La poesía está cerca de la felicidad. Hay poemas y poetas a los que siempre regreso. Sobre todo cuando llueve. Para que me recuerden que llueve en todas partes y bastante a menudo. Karmelo C. Iribarren, Luis Alberto de Cuenca, Anne Sexton, Margaret Atwood, José Manuel Caballero Bonald, Thomas Tranströmer, Cristina Peri Rossi. No hay ningún orden ni patrón, lo sé. Todos ellos están ahí, apilados en la mesita de noche, esperando a que llueva.
Pablo Neruda escribió los versos más tristes esta noche. Yo escribí los más cursis y no solo durante una noche sino durante unos cuantos años de mi vida. Para que sonara menos azucarado trataba de hacerlo en inglés. Ya sabéis lo que dicen: “Ay, el amor, no me extraña que lo llamen ‘Love’ en otras civilizaciones”. Porque no es lo mismo decir
Amor mío sin ti me cuesta respirar
que
Never mind I’ll find someone like you.
En el colegio no me gustaba la poesía. Las oscuras golondrinas del poema me quedaban lejos y no me decían nada. Tampoco aquel poema de los mil cañones por banda de José de Espronceda. Los piratas también me quedaban lejos. Un día, sin embargo, cuando llegó Internet, di con un poema que no rimaba y que me quedaba un poco más cerca. Se llamaba ‘Miedo’. Entonces empecé a pensar que a veces bastaban muy pocas palabras para decir todo lo que cabía en un libro de mil páginas. O en muchos años de vida.
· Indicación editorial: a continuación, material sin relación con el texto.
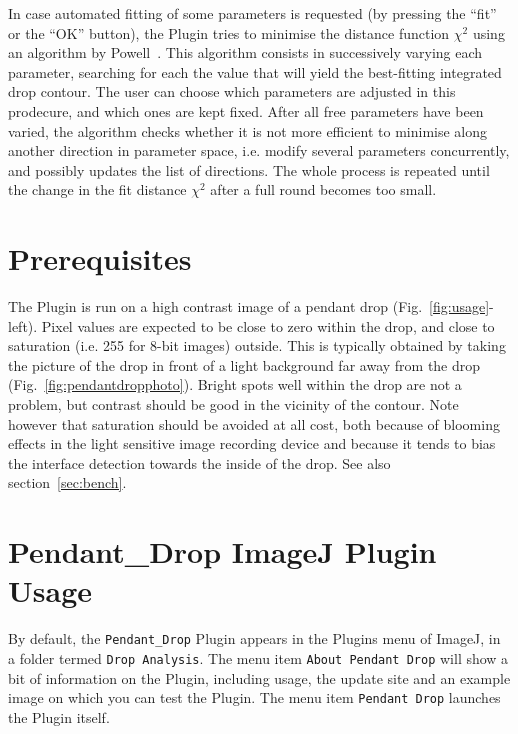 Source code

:\documentclass[fleqn]{scrartcl}
\newcommand{\gouttependante}{\texttt{Pendant\_Drop}\xspace}
\begin{document}
 In case
automated fitting of some parameters is requested (by pressing the
``fit'' or the ``OK'' button), the Plugin tries to minimise the
distance function $\chi^2$ using an algorithm by
Powell~\cite{Powell1965,Brandt1992}. This algorithm consists in
successively varying each parameter, searching for each the value that
will yield the best-fitting integrated drop contour. The user can
choose which parameters are adjusted in this prodecure, and which ones
are kept fixed. After all free parameters have been varied, the
algorithm checks whether it is not more efficient to minimise along
another direction in parameter space, i.e. modify several parameters
concurrently, and possibly updates the list of directions. The whole
process is repeated until the change in the fit distance $\chi^2$
after a full round becomes too small.


\appendix


\section{Prerequisites}
\label{sec:prerequisites}

The Plugin is run on a high contrast image of a pendant drop
(Fig.~\ref{fig:usage}-left). Pixel values are expected to be close to
zero within the drop, and close to saturation (i.e. 255 for 8-bit
images) outside. This is typically obtained by taking the picture of
the drop in front of a light background far away from the drop
(Fig.~\ref{fig:pendantdropphoto}). Bright spots well within the drop
are not a problem, but contrast should be good in the vicinity of the
contour. Note however that saturation should be avoided at all cost,
both because of blooming effects in the light sensitive image
recording device and because it tends to bias the interface detection
towards the inside of the drop. See also section~\ref{sec:bench}.


\section{Pendant\_Drop ImageJ Plugin Usage}
\label{sec:usage}

By default, the \gouttependante Plugin appears in the Plugins menu of
ImageJ, in a folder termed \texttt{Drop Analysis}. The menu item
\texttt{About Pendant Drop} will show a bit of information on the
Plugin, including usage, the update site and an example image on which
you can test the Plugin. The menu item \texttt{Pendant Drop} launches
the Plugin itself.
\end{document}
La poesía tiene eso que se se llama vida. Es vida.
Pensaba en la vida y en la poesía –y en el miedo también– hace unos días mientras leía los relatos de Mariana Enriquez de Las cosas que perdimos en el fuego. En ellos no hay frases para subrayar. Hay algo que se mueve, que se escapa. Sin querer categorizar demasiado, hay dos tipos de literatura: la que se preocupa del cómo –o más del cómo– y la que se preocupa más de qué. Enriquez pertenece al segundo grupo. Lo que cuenta da miedo y asusta. Como en aquel viejo relato de Shirley Jackson llamado ‘La lotería’. Con Enriquez hay que apartar el libro de vez en cuando. Dejar reposar los relatos. Meterse bajo las mantas y esperar a que ninguno de sus personajes se haya colado en casa.
Sus relatos tienen eso que se llama vida.
La buena literatura, las buenas películas, los buenos poemas, las buenas canciones aspiran –en mi opinión– a captar un poco de todo lo que no cabe en un sistema o en un marco teórico. Lo dijo mucho mejor que yo Manuel Vilas en una inteligente entrevista que le hicieron en ‘El Español’ (cortesía de Jaime G. Mora):
“A mí no me interesa la metaliteratura, las teorías… todo eso me aburre muchísimo. Hay escritores que se tienen que armar con un montón de teoría para poder explicar sus libros. Es angustioso. A mí no me fascina la literatura, me importa un pimiento, de hecho. Me impresiona la vida. La literatura sólo me sirve para cantarla a ella, que es la reina de todo: la vida”.
La reina de todo: la vida. Bonito, ¿eh?
Vivir es peligroso. Mi abuelo solía chincharme de niña con una broma que a mí no me hacía ni pizca de gracia: La vida es peligrosa, Laura, nadie sale de ella con vida. Creo que la frase se la habría copiado a alguien. A Woody Allen, quién sabe. Claro que yo entonces no sabía quién era Woody Allen y que lo de “no salir con vida de la vida” se me quedaba grande, lejos, como los poemas de los piratas de Espronceda. Con el tiempo, mi abuelo cambio la frase porque me temo que se la gastaron. La sustituyó por otra que da un poco más de miedo: “Vivir es lo más peligroso que tiene la vida”.